Smith: With challenges in the farm economy weighing heavily on farmers and ranchers, the American Farm Bureau Federation commissioned a nationwide poll to learn more about the state of mental health and wellness in rural America. Ray Atkinson, AFBF director of strategic communications, talks about some of the top takeaways from the survey.
Atkinson: Four in five farmers and farm workers said financial issues, fear of losing the farm, and farm or business problems impact the mental health of farmers. This is very concerning because of the depressed state of the farm economy. We know it’s having an impact. But one of the positive things we learned was that an overwhelming percentage of rural adults, 91 percent, said mental health is important to them and/or their family.
Smith: Eighty-two percent of farmers and farm workers also said mental health was important to them, which Atkinson says is encouraging. A majority of rural adults say there is at least a fair amount of stigma associated with mental health.

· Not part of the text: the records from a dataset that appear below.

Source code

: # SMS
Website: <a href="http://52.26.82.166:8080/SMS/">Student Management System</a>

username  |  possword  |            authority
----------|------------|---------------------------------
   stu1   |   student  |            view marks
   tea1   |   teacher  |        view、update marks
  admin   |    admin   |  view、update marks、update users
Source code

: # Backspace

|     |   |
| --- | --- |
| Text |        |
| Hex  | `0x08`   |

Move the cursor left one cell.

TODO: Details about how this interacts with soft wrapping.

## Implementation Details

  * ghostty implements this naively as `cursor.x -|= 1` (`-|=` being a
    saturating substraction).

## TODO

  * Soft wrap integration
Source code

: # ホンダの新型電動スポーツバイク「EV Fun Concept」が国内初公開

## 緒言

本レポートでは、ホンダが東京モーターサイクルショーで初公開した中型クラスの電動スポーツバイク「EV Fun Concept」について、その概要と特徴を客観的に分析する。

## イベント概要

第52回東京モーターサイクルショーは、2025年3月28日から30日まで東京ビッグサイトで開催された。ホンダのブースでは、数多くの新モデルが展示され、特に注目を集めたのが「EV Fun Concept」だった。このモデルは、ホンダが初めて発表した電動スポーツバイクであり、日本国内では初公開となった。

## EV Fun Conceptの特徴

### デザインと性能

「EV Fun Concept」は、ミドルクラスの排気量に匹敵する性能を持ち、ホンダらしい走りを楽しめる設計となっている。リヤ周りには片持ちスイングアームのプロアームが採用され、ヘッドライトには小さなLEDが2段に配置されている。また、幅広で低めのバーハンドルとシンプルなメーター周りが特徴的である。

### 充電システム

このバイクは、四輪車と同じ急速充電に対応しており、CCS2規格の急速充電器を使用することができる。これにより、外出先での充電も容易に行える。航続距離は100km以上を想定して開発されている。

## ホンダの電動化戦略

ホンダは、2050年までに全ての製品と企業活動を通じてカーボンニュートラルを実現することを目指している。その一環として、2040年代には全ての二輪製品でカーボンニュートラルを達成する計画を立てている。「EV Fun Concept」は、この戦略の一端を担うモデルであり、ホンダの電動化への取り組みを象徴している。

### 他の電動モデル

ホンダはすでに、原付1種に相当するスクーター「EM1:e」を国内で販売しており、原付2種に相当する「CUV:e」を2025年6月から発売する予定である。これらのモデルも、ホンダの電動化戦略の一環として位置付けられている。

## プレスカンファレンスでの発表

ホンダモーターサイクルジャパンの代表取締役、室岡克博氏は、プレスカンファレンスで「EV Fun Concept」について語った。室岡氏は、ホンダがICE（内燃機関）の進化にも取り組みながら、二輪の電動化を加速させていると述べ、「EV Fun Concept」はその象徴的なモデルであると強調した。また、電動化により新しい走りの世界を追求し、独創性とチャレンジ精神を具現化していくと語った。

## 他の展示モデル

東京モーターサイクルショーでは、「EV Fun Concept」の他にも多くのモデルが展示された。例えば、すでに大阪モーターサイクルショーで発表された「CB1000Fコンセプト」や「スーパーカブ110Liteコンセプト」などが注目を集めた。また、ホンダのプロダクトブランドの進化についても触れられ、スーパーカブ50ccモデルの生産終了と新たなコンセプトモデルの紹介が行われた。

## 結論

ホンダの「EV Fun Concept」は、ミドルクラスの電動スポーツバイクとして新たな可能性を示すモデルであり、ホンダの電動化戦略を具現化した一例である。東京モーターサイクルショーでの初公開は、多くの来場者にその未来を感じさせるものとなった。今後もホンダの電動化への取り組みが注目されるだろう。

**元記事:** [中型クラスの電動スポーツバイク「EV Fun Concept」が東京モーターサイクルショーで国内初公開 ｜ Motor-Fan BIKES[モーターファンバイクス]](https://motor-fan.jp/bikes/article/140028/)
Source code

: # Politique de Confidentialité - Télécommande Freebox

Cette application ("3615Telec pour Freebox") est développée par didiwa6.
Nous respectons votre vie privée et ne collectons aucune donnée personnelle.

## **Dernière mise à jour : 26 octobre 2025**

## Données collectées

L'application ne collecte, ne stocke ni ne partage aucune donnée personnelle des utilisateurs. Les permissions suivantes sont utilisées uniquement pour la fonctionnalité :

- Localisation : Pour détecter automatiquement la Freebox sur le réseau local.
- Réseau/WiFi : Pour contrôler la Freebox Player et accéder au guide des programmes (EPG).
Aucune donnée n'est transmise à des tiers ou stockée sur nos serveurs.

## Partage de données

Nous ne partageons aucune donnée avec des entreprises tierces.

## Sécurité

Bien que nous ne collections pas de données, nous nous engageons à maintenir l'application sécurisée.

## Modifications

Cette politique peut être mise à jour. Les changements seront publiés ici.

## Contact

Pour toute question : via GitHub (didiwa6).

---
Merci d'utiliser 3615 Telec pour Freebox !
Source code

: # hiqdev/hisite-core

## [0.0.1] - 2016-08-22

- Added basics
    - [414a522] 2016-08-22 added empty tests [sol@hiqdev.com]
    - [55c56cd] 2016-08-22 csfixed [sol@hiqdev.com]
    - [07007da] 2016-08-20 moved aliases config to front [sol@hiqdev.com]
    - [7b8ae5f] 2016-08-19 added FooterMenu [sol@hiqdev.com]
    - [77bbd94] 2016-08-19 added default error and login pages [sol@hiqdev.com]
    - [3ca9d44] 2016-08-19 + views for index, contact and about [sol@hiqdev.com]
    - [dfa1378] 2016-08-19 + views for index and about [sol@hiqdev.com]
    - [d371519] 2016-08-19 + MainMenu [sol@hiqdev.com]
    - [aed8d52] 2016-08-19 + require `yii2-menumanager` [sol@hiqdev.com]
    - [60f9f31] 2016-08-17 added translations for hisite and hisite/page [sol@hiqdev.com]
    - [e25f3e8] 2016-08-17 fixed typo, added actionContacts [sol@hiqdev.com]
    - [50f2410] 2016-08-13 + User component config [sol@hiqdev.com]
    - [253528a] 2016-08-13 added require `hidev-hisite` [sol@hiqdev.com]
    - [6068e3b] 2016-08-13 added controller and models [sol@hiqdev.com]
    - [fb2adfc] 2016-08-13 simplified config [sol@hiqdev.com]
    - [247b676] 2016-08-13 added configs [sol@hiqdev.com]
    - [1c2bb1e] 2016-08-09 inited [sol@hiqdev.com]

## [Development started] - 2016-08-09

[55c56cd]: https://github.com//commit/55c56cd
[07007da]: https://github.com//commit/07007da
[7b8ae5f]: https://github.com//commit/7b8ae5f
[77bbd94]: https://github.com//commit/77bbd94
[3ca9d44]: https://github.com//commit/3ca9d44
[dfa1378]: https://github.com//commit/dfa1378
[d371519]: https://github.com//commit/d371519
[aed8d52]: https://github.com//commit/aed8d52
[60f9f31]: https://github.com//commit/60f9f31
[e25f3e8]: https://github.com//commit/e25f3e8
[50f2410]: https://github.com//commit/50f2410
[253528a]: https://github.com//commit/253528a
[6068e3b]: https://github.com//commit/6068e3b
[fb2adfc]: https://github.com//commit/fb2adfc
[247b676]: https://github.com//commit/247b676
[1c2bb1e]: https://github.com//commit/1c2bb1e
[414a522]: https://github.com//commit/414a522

Atkinson: Those numbers were lower for stigma around seeking treatment or help for a mental health condition, and three in four rural adults said it’s important to reduce stigma about mental health in the agriculture community. We know there’s a great deal of stigma associated with mental health, particularly in rural areas, so it was good to hear that rural Americans want to break the cycle of stigma.
Smith: Atkinson says AFBF is working with state Farm Bureaus to compile information on available education and support programs in each state.
Atkinson: We know from our work on the rural opioid issue that there are a huge amount of resources already there. In fact, sometimes the amount of information is just overwhelming. So, in many cases, it’s just a matter of knowing where the resources are, which ones are the most reputable and helpful, and then making those resources easy to access.
Smith: Chad Smith, Washington.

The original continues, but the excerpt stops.